:: Exercise data ::
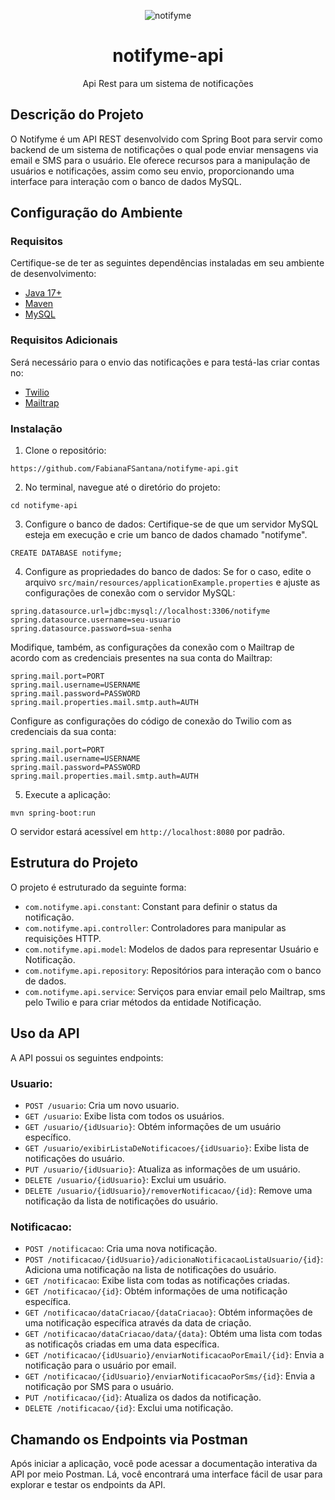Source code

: <div align="center">

![notifyme](https://github.com/FabianaFSantana/notifyme-api/assets/161942930/a6f07fc1-812b-4fd7-872a-459a5b919545)

# notifyme-api
Api Rest para um sistema de notificações

</div>

## Descrição do Projeto
O Notifyme é um API REST desenvolvido com Spring Boot para servir como backend de um sistema de notificações o qual pode enviar mensagens via email e SMS para o usuário. Ele oferece recursos para a manipulação de usuários e notificações, assim como seu envio, proporcionando uma interface para interação com o banco de dados MySQL.

## Configuração do Ambiente

### Requisitos
Certifique-se de ter as seguintes dependências instaladas em seu ambiente de desenvolvimento:

* [Java 17+](https://www.oracle.com/java/technologies/javase/jdk17-archive-downloads.html)
* [Maven](https://maven.apache.org/download.cgi)
* [MySQL](https://dev.mysql.com/downloads/installer/)

### Requisitos Adicionais
Será necessário para o envio das notificações e para testá-las criar contas no:
* [Twilio](https://www.twilio.com/en-us)
* [Mailtrap](https://mailtrap.io)

### Instalação
1. Clone o repositório:
```
https://github.com/FabianaFSantana/notifyme-api.git
```
2. No terminal, navegue até o diretório do projeto:
```
cd notifyme-api
```
3. Configure o banco de dados:
Certifique-se de que um servidor MySQL esteja em execução e crie um banco de dados chamado "notifyme".
```
CREATE DATABASE notifyme;
```
4. Configure as propriedades do banco de dados:
Se for o caso, edite o arquivo `src/main/resources/applicationExample.properties` e ajuste as configurações de conexão com o servidor MySQL:
```
spring.datasource.url=jdbc:mysql://localhost:3306/notifyme
spring.datasource.username=seu-usuario
spring.datasource.password=sua-senha
```
Modifique, também, as configurações da conexão com o Mailtrap de acordo com as credenciais presentes na sua conta do Mailtrap:
```
spring.mail.port=PORT
spring.mail.username=USERNAME
spring.mail.password=PASSWORD
spring.mail.properties.mail.smtp.auth=AUTH
```
Configure as configurações do código de conexão do Twilio com as credenciais da sua conta:
```
spring.mail.port=PORT
spring.mail.username=USERNAME
spring.mail.password=PASSWORD
spring.mail.properties.mail.smtp.auth=AUTH
```
5. Execute a aplicação:
```
mvn spring-boot:run
```
O servidor estará acessível em `http://localhost:8080` por padrão.


## Estrutura do Projeto
O projeto é estruturado da seguinte forma:
* `com.notifyme.api.constant`: Constant para definir o status da notificação.
* `com.notifyme.api.controller`: Controladores para manipular as requisições HTTP.
* `com.notifyme.api.model`: Modelos de dados para representar Usuário e Notificação.
* `com.notifyme.api.repository`: Repositórios para interação com o banco de dados.
* `com.notifyme.api.service`: Serviços para enviar email pelo Mailtrap, sms pelo Twilio e para criar métodos da entidade Notificação.

## Uso da API
A API possui os seguintes endpoints:

### Usuario:
* `POST /usuario`: Cria um novo usuario.
* `GET /usuario`: Exibe lista com todos os usuários.
* `GET /usuario/{idUsuario}`: Obtém informações de um usuário específico.
* `GET /usuario/exibirListaDeNotificacoes/{idUsuario}`: Exibe lista de notificações do usuário.
* `PUT /usuario/{idUsuario}`: Atualiza as informações de um usuário.
* `DELETE /usuario/{idUsuario}`: Exclui um usuário.
* `DELETE /usuario/{idUsuario}/removerNotificacao/{id}`: Remove uma notificação da lista de notificações do usuário.

### Notificacao:
* `POST /notificacao`: Cria uma nova notificação.
* `POST /notificacao/{idUsuario}/adicionaNotificacaoListaUsuario/{id}`: Adiciona uma notificação na lista de notificações do usuário.
* `GET /notificacao`: Exibe lista com todas as notificações criadas.
* `GET /notificacao/{id}`: Obtém informações de uma notificação específica.
* `GET /notificacao/dataCriacao/{dataCriacao}`: Obtém informações de uma notificação específica através da data de criação.
* `GET /notificacao/dataCriacao/data/{data}`: Obtém uma lista com todas as notificaçõs criadas em uma data específica.
* `GET /notificacao/{idUsuario}/enviarNotificacaoPorEmail/{id}`: Envia a notificação para o usuário por email.
* `GET /notificacao/{idUsuario}/enviarNotificacaoPorSms/{id}`: Envia a notificação por SMS para o usuário.
* `PUT /notificacao/{id}`: Atualiza os dados da notificação.
* `DELETE /notificacao/{id}`: Exclui uma notificação.

## Chamando os Endpoints via Postman
Após iniciar a aplicação, você pode acessar a documentação interativa da API por meio Postman. Lá, você encontrará uma interface fácil de usar para explorar e testar os endpoints da API.







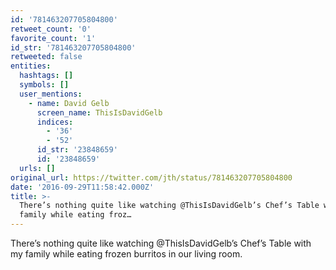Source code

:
 ```yaml
---
id: '781463207705804800'
retweet_count: '0'
favorite_count: '1'
id_str: '781463207705804800'
retweeted: false
entities:
  hashtags: []
  symbols: []
  user_mentions:
    - name: David Gelb
      screen_name: ThisIsDavidGelb
      indices:
        - '36'
        - '52'
      id_str: '23848659'
      id: '23848659'
  urls: []
original_url: https://twitter.com/jth/status/781463207705804800
date: '2016-09-29T11:58:42.000Z'
title: >-
  There’s nothing quite like watching @ThisIsDavidGelb’s Chef’s Table with my
  family while eating froz…
---
```


There’s nothing quite like watching @ThisIsDavidGelb’s Chef’s Table with my family while eating frozen burritos in our living room.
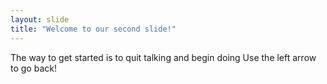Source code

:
 ```yaml
---
layout: slide
title: "Welcome to our second slide!"
---
```

The way to get started is to quit talking and begin doing
Use the left arrow to go back!
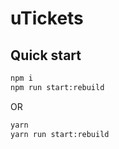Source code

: uTickets
======

## Quick start

```bash
npm i
npm run start:rebuild
```

OR

```bash
yarn
yarn run start:rebuild
```
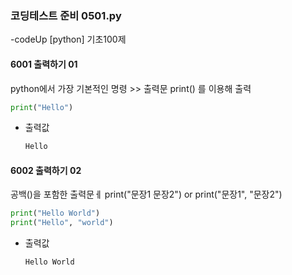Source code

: ### 코딩테스트 준비 0501.py

-codeUp [python] 기초100제

#### 6001 출력하기 01
python에서 가장 기본적인 명령 >> 출력문
print() 를 이용해 출력
```py
print("Hello")
```
- 출력값
  ```py
  Hello
  ```
  

#### 6002 출력하기 02
공백()을 포함한 출력문ㅔ
print("문장1 문장2")
or
print("문장1", "문장2")
```py
print("Hello World")
print("Hello", "world")
```
- 출력값
  ```py
  Hello World
  ```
:::
Nothing but the lines from the start of the records through the line holding "## Descrição do Projeto" should be printed, exactly as written and with the pictures left out.

Source code

: <div align="center">

![notifyme](https://github.com/FabianaFSantana/notifyme-api/assets/161942930/a6f07fc1-812b-4fd7-872a-459a5b919545)

# notifyme-api
Api Rest para um sistema de notificações

</div>

## Descrição do Projeto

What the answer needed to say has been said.